Dzień wyborów i dzień próby traderów
Dyrektor funduszu hedgingowego Hercules Investments James McDonald opracował strategię handlową ukierunkowaną na skorzystanie z chwilowego wzrostu zmienności, który jego zdaniem nastąpi, gdy inwestorzy dostosują swoje pozycje w odpowiedzi na wynik wyborów.
McDonald zamierza spędzić dzisiejszy wieczór w swoich biurze, w Los Angeles otoczony 19 ekranami komputerów. Będzie tam wyczekiwał na odpowiedni moment, by uchwycić transakcję, która według jego oczekiwań, będzie najbardziej lukratywną w tym roku.
Odpowiedni moment ma nadejść, gdy jasne będzie już, kto zwyciężył w amerykańskich wyborach.
– To jedno z największych wydarzeń w roku. Niepewność sprawia tu, że handel jest tak interesujący – powiedział Dennis Dick, właściciel firmy w Bright Trading LLC.
W związku z wahaniami na rynku, które nastąpiły po nieoczekiwanym zwycięstwie prezydenta Donalda Trumpa w 2016 roku, wielu inwestorów spędziło ostatnie kilka tygodni na zmniejszaniu ekspozycji na aktywa i zabezpieczaniu swoich portfeli przed zmiennością po wyborach.

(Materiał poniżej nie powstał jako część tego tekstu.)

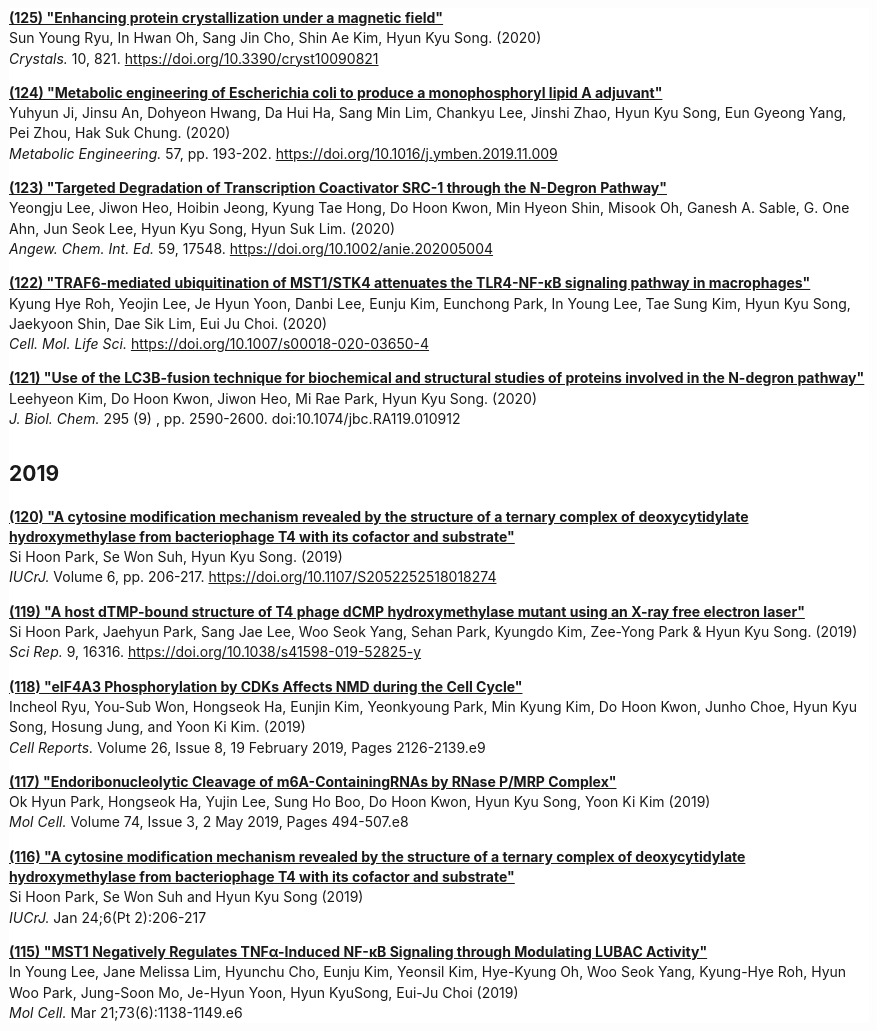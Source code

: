 <a href="/assets/pdf/125_SYR_CRY.pdf"> <strong>(125) "Enhancing protein crystallization under a magnetic field"</strong> </a> <br/> Sun Young Ryu, In Hwan Oh, Sang Jin Cho, Shin Ae Kim, Hyun Kyu Song. (2020) <br/> <em> Crystals.</em> 10, 821. https://doi.org/10.3390/cryst10090821

<a href="/assets/pdf/124_HSC.pdf"> <strong>(124) "Metabolic engineering of Escherichia coli to produce a monophosphoryl lipid A adjuvant"</strong> </a> <br/> Yuhyun Ji, Jinsu An, Dohyeon Hwang, Da Hui Ha, Sang Min Lim, Chankyu Lee, Jinshi Zhao, Hyun Kyu Song, Eun Gyeong Yang, Pei Zhou, Hak Suk Chung. (2020) <br/> <em> Metabolic Engineering.</em> 57, pp. 193-202. https://doi.org/10.1016/j.ymben.2019.11.009

<a href="/assets/pdf/123_HSL.pdf"> <strong>(123) "Targeted Degradation of Transcription Coactivator SRC-1 through the N-Degron Pathway"</strong> </a> <br/> Yeongju Lee, Jiwon Heo, Hoibin Jeong, Kyung Tae Hong, Do Hoon Kwon, Min Hyeon Shin, Misook Oh, Ganesh A. Sable, G. One Ahn, Jun Seok Lee, Hyun Kyu Song, Hyun Suk Lim. (2020) <br/> <em> Angew. Chem. Int. Ed.</em> 59, 17548. https://doi.org/10.1002/anie.202005004 

<a href="/assets/pdf/122_EJC.pdf"> <strong>(122) "TRAF6-mediated ubiquitination of MST1/STK4 attenuates the TLR4-NF-κB signaling pathway in macrophages"</strong> </a> <br/> Kyung Hye Roh, Yeojin Lee, Je Hyun Yoon, Danbi Lee, Eunju Kim, Eunchong Park, In Young Lee, Tae Sung Kim, Hyun Kyu Song, Jaekyoon Shin, Dae Sik Lim, Eui Ju Choi. (2020) <br/> <em>Cell. Mol. Life Sci.</em> https://doi.org/10.1007/s00018-020-03650-4 

<a href="/assets/pdf/121_KLH_JBC.pdf"> <strong>(121) "Use of the LC3B-fusion technique for biochemical and structural studies of proteins involved in the N-degron pathway"</strong> </a> <br/> Leehyeon Kim, Do Hoon Kwon, Jiwon Heo, Mi Rae Park, Hyun Kyu Song. (2020) <br/> <em>J. Biol. Chem.</em> 295 (9) , pp. 2590-2600. doi:10.1074/jbc.RA119.010912

## 2019

<a href="/assets/pdf/120_SHP_ICU.pdf"> <strong>(120) "A cytosine modification mechanism revealed by the structure of a ternary complex of deoxycytidylate hydroxymethylase from bacteriophage T4 with its cofactor and substrate"</strong> </a> <br/> Si Hoon Park, Se Won Suh, Hyun Kyu Song. (2019) <br/> <em>IUCrJ.</em> Volume 6, pp. 206-217. https://doi.org/10.1107/S2052252518018274

<a href="/assets/pdf/119_SHP_NSR.pdf"> <strong>(119) "A host dTMP-bound structure of T4 phage dCMP hydroxymethylase mutant using an X-ray free electron laser"</strong> </a> <br/> Si Hoon Park, Jaehyun Park, Sang Jae Lee, Woo Seok Yang, Sehan Park, Kyungdo Kim, Zee-Yong Park & Hyun Kyu Song. (2019) <br/> <em>Sci Rep.</em> 9, 16316. https://doi.org/10.1038/s41598-019-52825-y

<a href="/assets/pdf/118_ykk.pdf"> <strong>(118) "eIF4A3 Phosphorylation by CDKs Affects NMD during the Cell Cycle"</strong> </a> <br/> Incheol Ryu, You-Sub Won, Hongseok Ha, Eunjin Kim, Yeonkyoung Park, Min Kyung Kim, Do Hoon Kwon, Junho Choe, Hyun Kyu Song, Hosung Jung, and Yoon Ki Kim. (2019) <br/> <em>Cell Reports.</em> Volume 26, Issue 8, 19 February 2019, Pages 2126-2139.e9

<a href="/assets/pdf/117_okpark_molcell.pdf"> <strong>(117) "Endoribonucleolytic Cleavage of m6A-ContainingRNAs by RNase P/MRP Complex"</strong> </a> <br/> Ok Hyun Park, Hongseok Ha, Yujin Lee, Sung Ho Boo, Do Hoon Kwon, Hyun Kyu Song, Yoon Ki Kim (2019) <br/> <em>Mol Cell.</em> Volume 74, Issue 3, 2 May 2019, Pages 494-507.e8

<a href="/assets/pdf/116_2019_iucrj_psh.pdf"> <strong>(116) "A cytosine modification mechanism revealed by the structure of a ternary complex of deoxycytidylate hydroxymethylase from bacteriophage T4 with its cofactor and substrate"</strong> </a> <br/> Si Hoon Park, Se Won Suh and Hyun Kyu Song (2019) <br/> <em>IUCrJ.</em> Jan 24;6(Pt 2):206-217

<a href="/assets/pdf/115_Mol.Cell_HKS.pdf"> <strong>(115) "MST1 Negatively Regulates TNFα-Induced NF-κB Signaling through Modulating LUBAC Activity"</strong> </a> <br/> In Young Lee, Jane Melissa Lim, Hyunchu Cho, Eunju Kim, Yeonsil Kim, Hye-Kyung Oh, Woo Seok Yang, Kyung-Hye Roh, Hyun Woo Park, Jung-Soon Mo, Je-Hyun Yoon, Hyun KyuSong, Eui-Ju Choi (2019) <br/> <em>Mol Cell.</em> Mar 21;73(6):1138-1149.e6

Inni natomiast opracowywali w tym czasie strategie, które mogą przynieść duże zyski, pod warunkiem, że zadziałają.
S&P 500 dalej rośnie
Kontrakty terminowe E-mini na indeks S&P 500 zyskują kolejny dzień (+1,27 proc). Kontynuowane jest zatem odbicie od kluczowego obszaru wsparcia w okolicach 3225 pkt.
Najbliższym celem dla wzrostów może być obszar w pobliżu 3400 pkt. Bank Morgan Stanley (NYSE:MS) uważa, że właśnie w tych okolicach handel może zakończyć się w tym roku, jeśli Demokratom albo Republikanom nie uda się objąć “władzy absolutnej”.